**AIM OF THE TASK:**
Copy the result of filtering the entries below for lines that include the string "attention".

====== DATA PROVIDED ======

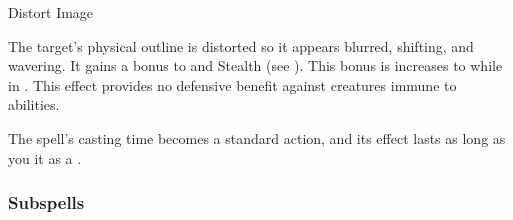 \newpage
\begin{spellsection}{Distort Image}

\begin{spellcontent}

\begin{spelltargetinginfo}



\end{spelltargetinginfo}


\begin{spelleffects}



\spelleffect
The target's physical outline is distorted so it appears blurred, shifting, and wavering.
It gains a  bonus to  and Stealth (see ).
This bonus is increases to  while in .
This effect provides no defensive benefit against creatures immune to  abilities.








\end{spelleffects}

\end{spellcontent}
\begin{spellfooter}


\end{spellfooter}
\begin{spellsubcontent}


\begin{spellcantrip}
The spell's casting time becomes a standard action, and its effect lasts as long as you  it as a .
\end{spellcantrip}


\end{spellsubcontent}
\end{spellsection}


\subsubsection{Subspells}





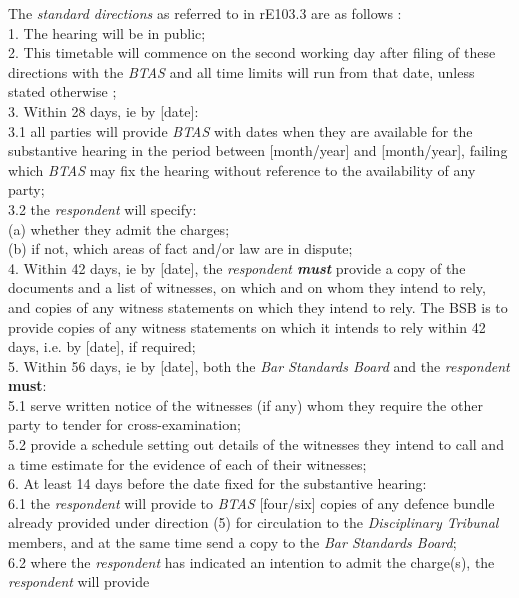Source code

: \par
The \emph{standard directions }as referred to in rE103.3 are as follows
:\\
1. The hearing will be in public;\\
2. This timetable will commence on the second working day after filing
of these directions with the \emph{BTAS} and all time limits will run
from that date, unless stated otherwise ;\\
3. Within 28 days, ie by {[}date{]}:\\
3.1 all parties will provide \emph{BTAS }with dates when they are
available for the substantive hearing in the period between
{[}month/year{]} and {[}month/year{]}, failing which \emph{BTAS }may fix
the hearing without reference to the availability of any party;\\
3.2 the \emph{respondent }will specify:\\
(a) whether they admit the charges;\\
(b) if not, which areas of fact and/or law are in dispute;\\
4. Within 42 days, ie by {[}date{]}, the \emph{respondent  \textcolor{myred}{\textbf{must}} }provide
a copy of the documents and a list of witnesses, on which and on whom
they intend to rely, and copies of any witness statements on which they
intend to rely. The BSB is to provide copies of any witness statements
on which it intends to rely within 42 days, i.e. by {[}date{]}, if
required;\\
5. Within 56 days, ie by {[}date{]}, both the \emph{Bar Standards
Board} and the \emph{respondent}  \textcolor{myred}{\textbf{must}}:\\
5.1 serve written notice of the witnesses (if any) whom they require the
other party to tender for cross-examination;\\
5.2 provide a schedule setting out details of the witnesses they intend
to call and a time estimate for the evidence of each of their
witnesses;\\
6. At least 14 days before the date fixed for the substantive hearing:\\
6.1 the \emph{respondent} will provide to \emph{BTAS} {[}four/six{]}
copies of any defence bundle already provided under direction (5) for
circulation to the \emph{Disciplinary Tribunal} members, and at the same
time send a copy to the \emph{Bar Standards Board};\\
6.2 where the \emph{respondent} has indicated an intention to admit the
charge(s), the \emph{respondent} will provide
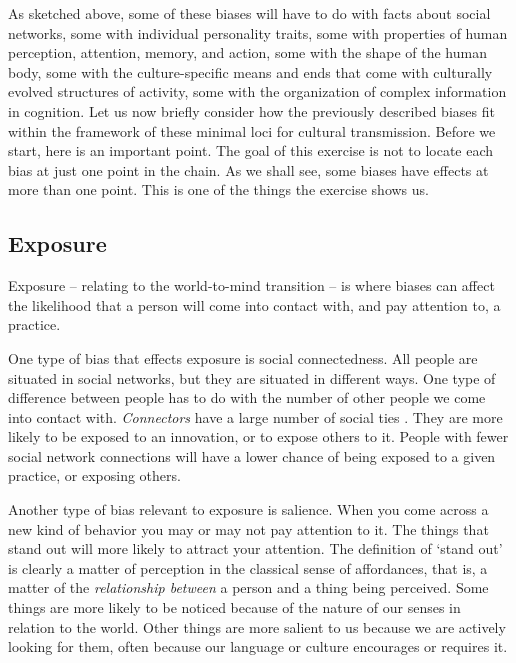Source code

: As sketched above, some of these biases will have to do with facts about 
social networks, some with individual personality traits, some with 
properties of human perception, attention, memory, and action, some with 
the shape of the human body, some with the culture-specific means and 
ends that come with culturally evolved structures of activity, some with 
the organization of complex information in cognition. Let us now briefly 
consider how the previously described biases fit within 
the framework of these minimal loci for cultural transmission. Before we start, here is an important point. The goal of this exercise is not to locate each bias at just one point in the chain. As we shall see, some biases have effects at more than one point. This is one of the things the exercise shows us.


\subsection{Exposure}
Exposure -- relating to the world-to-mind transition -- is where 
biases can affect the likelihood that a person will come into contact 
with, and pay attention to, a practice.



One type of bias that effects exposure is social connectedness. All people are situated in social networks, 
but they are situated in different ways. One type of difference between 
people has to do with the number of other people we come into contact with. 
\textit{Connectors} have a large number of social ties \citep{granovetter_strength_1973}. They are more likely to be exposed to an 
innovation, or to expose others to it. People with fewer social network connections will have a 
lower chance of being exposed to a given practice, or exposing others. 



Another type of bias relevant to exposure is salience.  When you come across a new kind of behavior you may or may not pay attention to it. The things that stand out will more likely to attract your attention. The definition of `stand out' is 
clearly a matter of perception in the classical sense of affordances, 
that is, a matter of the \textit{relationship between} a person and a thing being perceived. 
Some things are more likely to be noticed because of the nature of our 
senses in relation to the world. Other things are more 
salient to us because we are actively looking for them, often because our 
language or culture encourages or requires it.



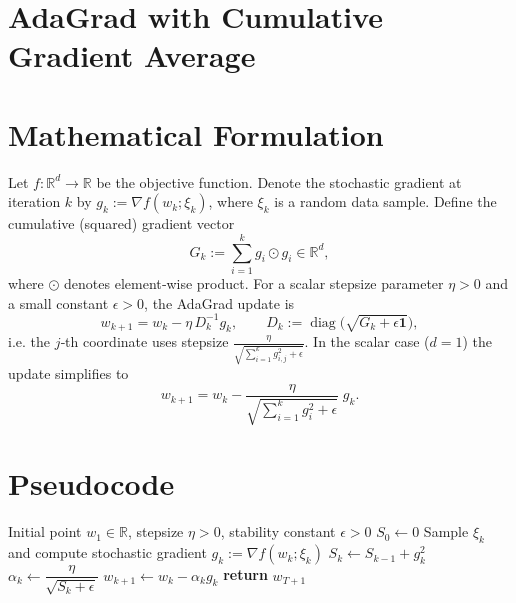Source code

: \documentclass{article}
\newcommand{\R}{\mathbb{R}}
\begin{document}
\section*{AdaGrad with Cumulative Gradient Average}

\section*{Mathematical Formulation}
Let $f:\R^{d}\rightarrow\R$ be the objective function.
Denote the stochastic gradient at iteration $k$ by $g_{k}:=\nabla f(w_{k};\xi_{k})$, where $\xi_{k}$ is a random data sample.
Define the cumulative (squared) gradient vector
\[
G_{k}:=\sum_{i=1}^{k} g_{i}\odot g_{i}\in\R^{d},
\]
where $\odot$ denotes element‑wise product.  
For a scalar stepsize parameter $\eta>0$ and a small constant $\epsilon>0$, the AdaGrad update is
\begin{equation}
\label{eq:update}
w_{k+1}=w_{k}-\eta\,D_{k}^{-1}g_{k},\qquad 
D_{k}:=\operatorname{diag}\!\big(\sqrt{G_{k}+\epsilon\mathbf{1}}\big),
\end{equation}
i.e. the $j$‑th coordinate uses stepsize $\displaystyle\frac{\eta}{\sqrt{\sum_{i=1}^{k}g_{i,j}^{2}+\epsilon}}$.
In the scalar case ($d=1$) the update simplifies to
\begin{equation}
\label{eq:update_scalar}
w_{k+1}=w_{k}-\frac{\eta}{\sqrt{\sum_{i=1}^{k} g_{i}^{2}+\epsilon}}\;g_{k}.
\end{equation}

\section*{Pseudocode}
\begin{algorithm}[H]
\caption{AdaGrad (scalar version for clarity)}\label{alg:adagrad}
\begin{algorithmic}[1]
\Require Initial point $w_{1}\in\R$, stepsize $\eta>0$, stability constant $\epsilon>0$
\State $S_{0}\gets 0$ 
    \State Sample $\xi_{k}$ and compute stochastic gradient $g_{k}:=\nabla f(w_{k};\xi_{k})$
    \State $S_{k}\gets S_{k-1}+g_{k}^{2}$                         
    \State $\alpha_{k}\gets \dfrac{\eta}{\sqrt{S_{k}+\epsilon}}$ 
    \State $w_{k+1}\gets w_{k}-\alpha_{k}g_{k}$                 
\EndFor
\State \textbf{return} $w_{T+1}$
\end{algorithmic}
\end{algorithm}
\end{document}
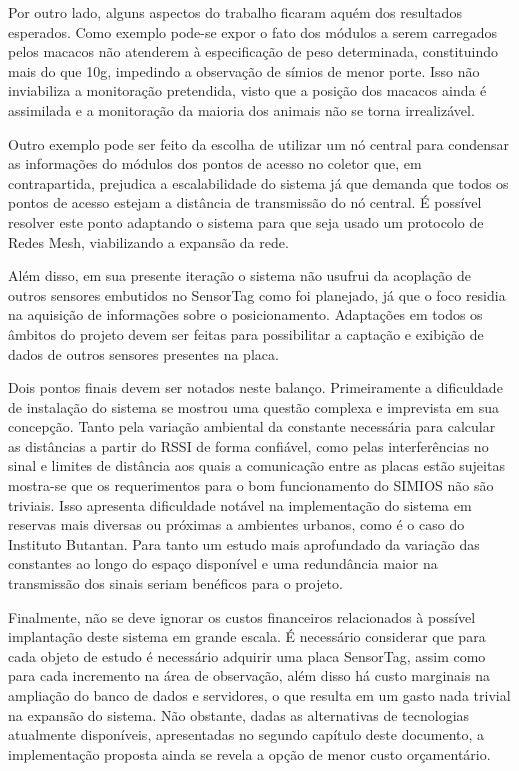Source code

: Por outro lado, alguns aspectos do trabalho ficaram aquém dos resultados esperados. Como exemplo pode-se expor o fato dos módulos a serem carregados pelos macacos não atenderem à especificação de peso determinada, constituindo mais do que 10g, impedindo a observação de símios de menor porte. Isso não inviabiliza a monitoração pretendida, visto que a posição dos macacos ainda é assimilada e a monitoração da maioria dos animais não se torna irrealizável.

Outro exemplo pode ser feito da escolha de utilizar um nó central para condensar as informações do módulos dos pontos de acesso no coletor que, em contrapartida, prejudica a escalabilidade do sistema já que demanda que todos os pontos de acesso estejam a distância de transmissão do nó central. É possível resolver este ponto adaptando o sistema para que seja usado um protocolo de Redes Mesh, viabilizando a expansão da rede.

Além disso, em sua presente iteração o sistema não usufrui da acoplação de outros sensores embutidos no SensorTag como foi planejado, já que o foco residia na aquisição de informações sobre o posicionamento. Adaptações em todos os âmbitos do projeto devem ser feitas para possibilitar a captação e exibição de dados de outros sensores presentes na placa.

Dois pontos finais devem ser notados neste balanço. Primeiramente a dificuldade de instalação do sistema se mostrou uma questão complexa e imprevista em sua concepção. Tanto pela variação ambiental da constante necessária para calcular as distâncias a partir do RSSI de forma confiável, como pelas interferências no sinal e limites de distância aos quais a comunicação entre as placas estão sujeitas mostra-se que os requerimentos para o bom funcionamento do SIMIOS não são triviais. Isso apresenta dificuldade notável na implementação do sistema em reservas mais diversas ou próximas a ambientes urbanos, como é o caso do Instituto Butantan. Para tanto um estudo mais aprofundado da variação das constantes ao longo do espaço disponível e uma redundância maior na transmissão dos sinais seriam benéficos para o projeto.

Finalmente, não se deve ignorar os custos financeiros relacionados à possível implantação deste sistema em grande escala. É necessário considerar que para cada objeto de estudo é necessário adquirir uma placa SensorTag, assim como para cada incremento na área de observação, além disso há custo marginais na ampliação do banco de dados e servidores, o que resulta em um gasto nada trivial na expansão do sistema. Não obstante, dadas as alternativas de tecnologias atualmente disponíveis, apresentadas no segundo capítulo deste documento, a implementação proposta ainda se revela a opção de menor custo orçamentário.

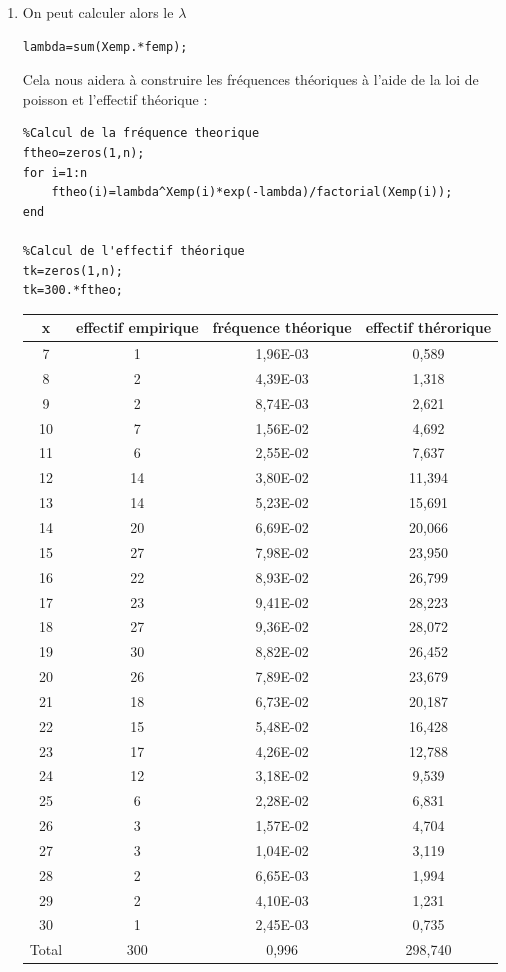 \documentclass[a4paper,oneside]{article}
\begin{document}
\begin{enumerate}

\item
On peut calculer alors le $\lambda$


\begin{lstlisting}
lambda=sum(Xemp.*femp);
\end{lstlisting}

Cela nous aidera à construire les fréquences théoriques à l'aide de la loi de poisson et l'effectif théorique :

\begin{lstlisting}
%Calcul de la fréquence theorique
ftheo=zeros(1,n);
for i=1:n
    ftheo(i)=lambda^Xemp(i)*exp(-lambda)/factorial(Xemp(i));
end

%Calcul de l'effectif théorique
tk=zeros(1,n);
tk=300.*ftheo;
\end{lstlisting}


\begin{center}
\begin{tabular}{|c|c|c|c|}

 \hline
 x	& effectif empirique & fréquence théorique & effectif thérorique\\
 \hline
 7 & 1	& 1,96E-03 & 0,589\\
 8 &	2	& 4,39E-03 & 1,318\\
 9 & 2	& 8,74E-03	&2,621\\
 10	&7	&1,56E-02	&4,692\\
 11	&6&	2,55E-02&	7,637\\
 12	&14	&3,80E-02&	11,394\\
 13	&14&	5,23E-02	&15,691\\
 14	&20	&6,69E-02	&20,066\\
 15	&27&	7,98E-02&23,950\\
 16	&22	&8,93E-02	&26,799\\
 17	&23&	9,41E-02	&28,223\\
 18	&27	&9,36E-02	&28,072\\
 19	&30&	8,82E-02	&26,452\\
 20	&26&	7,89E-02	&23,679\\
 21	&18&	6,73E-02	&20,187\\
 22	&15&	5,48E-02	&16,428\\
 23	&17&	4,26E-02	&12,788\\
 24	&12&	3,18E-02	&9,539\\
 25	&6	&2,28E-02	&6,831\\
 26	&3	&1,57E-02	&4,704\\
 27	&3	&1,04E-02	&3,119\\
 28	&2	&6,65E-03	&1,994\\
 29	&2 &4,10E-03	&1,231\\
 30	&1	&2,45E-03	&0,735\\
 \hline
 Total	&300	&0,996	&298,740\\


\end{tabular}
\end{center}
\end{enumerate}
\end{document}
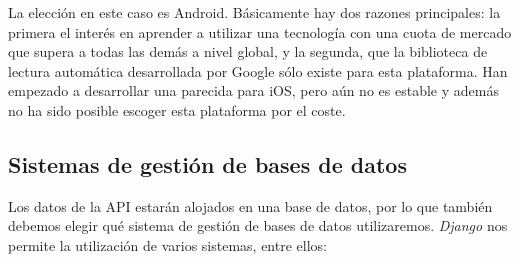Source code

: La elección en este caso es Android. Básicamente hay dos razones principales:
la primera el interés en aprender a utilizar una tecnología con una cuota de
mercado que supera a todas las demás a nivel global, y la segunda, que la
biblioteca de lectura automática desarrollada por Google sólo existe para esta
plataforma. Han empezado a desarrollar una parecida para iOS, pero aún no es
estable y además no ha sido posible escoger esta plataforma por el coste.



\subsection{Sistemas de gestión de bases de datos}
\label{subsec:sistemas-bases-datos}

Los datos de la API estarán alojados en una base de datos, por lo que también
debemos elegir qué sistema de gestión de bases de datos utilizaremos.
\textit{Django} nos permite la utilización de varios sistemas, entre ellos:


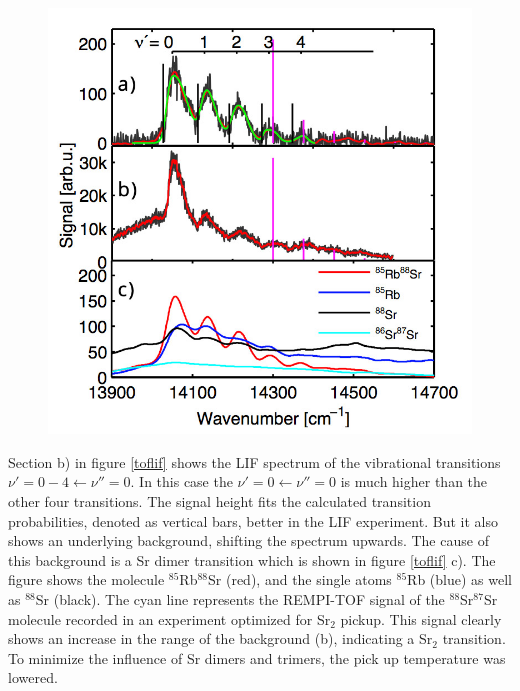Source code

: \documentclass[parskip,12pt,headsepline,a4paper] {scrbook}
\begin{document}
\begin{figure}[ht]
\centerline{
\includegraphics[width=13cm]{./resultsRbSr/liftof.jpg}}
\end{figure}

Section b) in figure \ref{toflif} shows the LIF spectrum of the vibrational transitions $\nu'=0-4 \leftarrow \nu''=0$. In this case the $\nu'=0 \leftarrow \nu''=0$ is much higher than the other four transitions. The signal height fits the calculated transition probabilities, denoted as vertical bars, better in the LIF experiment. But it also shows an underlying background, shifting the spectrum upwards. The cause of this background is a Sr dimer transition which is shown in figure \ref{toflif} c). The figure shows the molecule $^{85}$Rb$^{88}$Sr (red), and the single atoms $^{85}$Rb (blue) as well as $^{88}$Sr (black). The cyan line represents the REMPI-TOF signal of the $^{88}$Sr$^{87}$Sr molecule recorded in an experiment optimized for Sr$_2$ pickup. This signal clearly shows an increase in the range of the background (b), indicating a Sr$_2$ transition. To minimize the influence of Sr dimers and trimers, the pick up temperature was lowered.
\end{document}
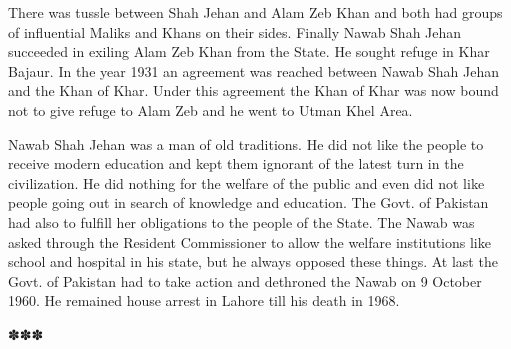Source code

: \documentclass[twoside,openright]{book}
\begin{document}
There was tussle between Shah Jehan and Alam Zeb Khan and both had groups of
influential Maliks and Khans on their sides. Finally Nawab Shah Jehan succeeded
in exiling Alam Zeb Khan from the State. He sought refuge in Khar Bajaur. In the
year 1931 an agreement was reached between Nawab Shah Jehan and the Khan of
Khar. Under this agreement the Khan of Khar was now bound not to give refuge to
Alam Zeb and he went to Utman Khel Area.

Nawab Shah Jehan was a man of old traditions. He did not like the people to
receive modern education and kept them ignorant of the latest turn in the
civilization. He did nothing for the welfare of the public and even did not like
people going out in search of knowledge and education. The Govt. of Pakistan had
also to fulfill her obligations to the people of the State. The Nawab was asked
through the Resident Commissioner to allow the welfare institutions like school
and hospital in his state, but he always opposed these things. At last the Govt.
of Pakistan had to take action and dethroned the Nawab on 9 October 1960. He
remained house arrest in Lahore till his death in 1968.


\centerline{✽\quad ✽\quad ✽}
\end{document}
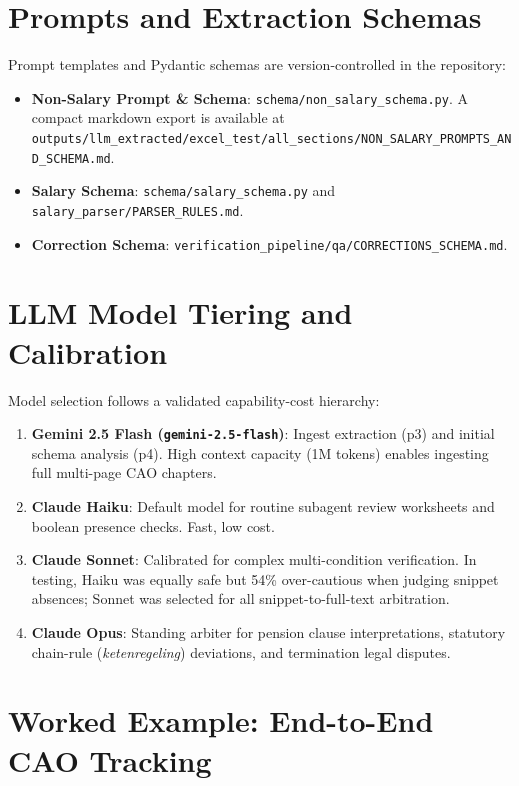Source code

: \appendix
\section{Prompts and Extraction Schemas}
\label{app:schemas}

Prompt templates and Pydantic schemas are version-controlled in the repository:
\begin{itemize}[noitemsep,topsep=2pt,leftmargin=1.5em]
  \item \textbf{Non-Salary Prompt \& Schema}: \nolinkurl{schema/non_salary_schema.py}. A compact markdown export is available at \nolinkurl{outputs/llm_extracted/excel_test/all_sections/NON_SALARY_PROMPTS_AND_SCHEMA.md}.
  \item \textbf{Salary Schema}: \nolinkurl{schema/salary_schema.py} and \nolinkurl{salary_parser/PARSER_RULES.md}.
  \item \textbf{Correction Schema}: \nolinkurl{verification_pipeline/qa/CORRECTIONS_SCHEMA.md}.
\end{itemize}

\section{LLM Model Tiering and Calibration}
\label{app:models}

Model selection follows a validated capability-cost hierarchy:
\begin{enumerate}[noitemsep,topsep=2pt,leftmargin=1.5em]
  \item \textbf{Gemini 2.5 Flash (\texttt{gemini-2.5-flash})}: Ingest extraction (p3) and initial schema analysis (p4). High context capacity (1M tokens) enables ingesting full multi-page CAO chapters.
  \item \textbf{Claude Haiku}: Default model for routine subagent review worksheets and boolean presence checks. Fast, low cost.
  \item \textbf{Claude Sonnet}: Calibrated for complex multi-condition verification. In testing, Haiku was equally safe but 54\% over-cautious when judging snippet absences; Sonnet was selected for all snippet-to-full-text arbitration.
  \item \textbf{Claude Opus}: Standing arbiter for pension clause interpretations, statutory chain-rule (\emph{ketenregeling}) deviations, and termination legal disputes.
\end{enumerate}

\section{Worked Example: End-to-End CAO Tracking}
\label{app:worked-example}

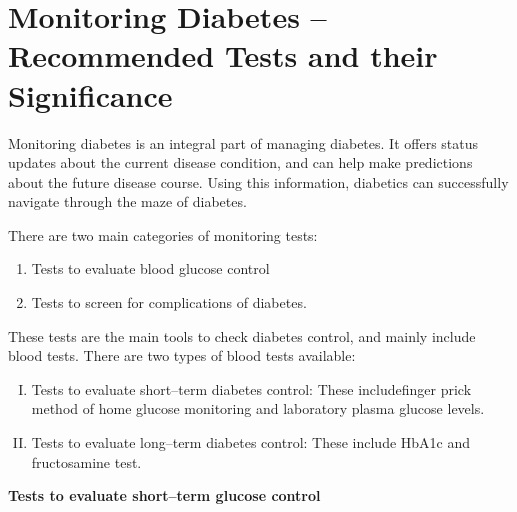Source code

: \newpage

\rhead[\small \em \leftmark]{\small\thepage}
\chapter{Monitoring Diabetes – Recommended Tests and their Significance}\label{chap24}

Monitoring diabetes is an integral part of managing diabetes. It offers status updates about the current disease condition, and can help make predictions about the future disease course. Using this information, diabetics can successfully navigate through the maze of diabetes.

\noindent There are two main categories of monitoring tests:

\vspace{-\topsep}
\begin{enumerate}
\itemsep=0pt
\item Tests to evaluate blood glucose control
\item Tests to screen for complications of diabetes.
\end{enumerate}
\vspace{-\topsep}


These tests are the main tools to check diabetes control, and mainly include blood tests. There are two types of blood tests available:

\vspace{-\topsep}
\begin{enumerate}[I.]
\itemsep=0pt
\item Tests to evaluate short–term diabetes control: These include\break finger prick method of home glucose monitoring and laboratory plasma glucose levels.
\item Tests to evaluate long–term diabetes control: These include HbA1c and fructosamine test.
\end{enumerate}
\vspace{-\topsep}

\noindent\textbf{Tests to evaluate short–term glucose control}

======

**ANSWER FOR THIS EXERCISE:**
properties of human perception, attention, memory, and action, some with 
with, and pay attention to, a practice.
Another type of bias relevant to exposure is salience.  When you come across a new kind of behavior you may or may not pay attention to it. The things that stand out will more likely to attract your attention. The definition of `stand out' is 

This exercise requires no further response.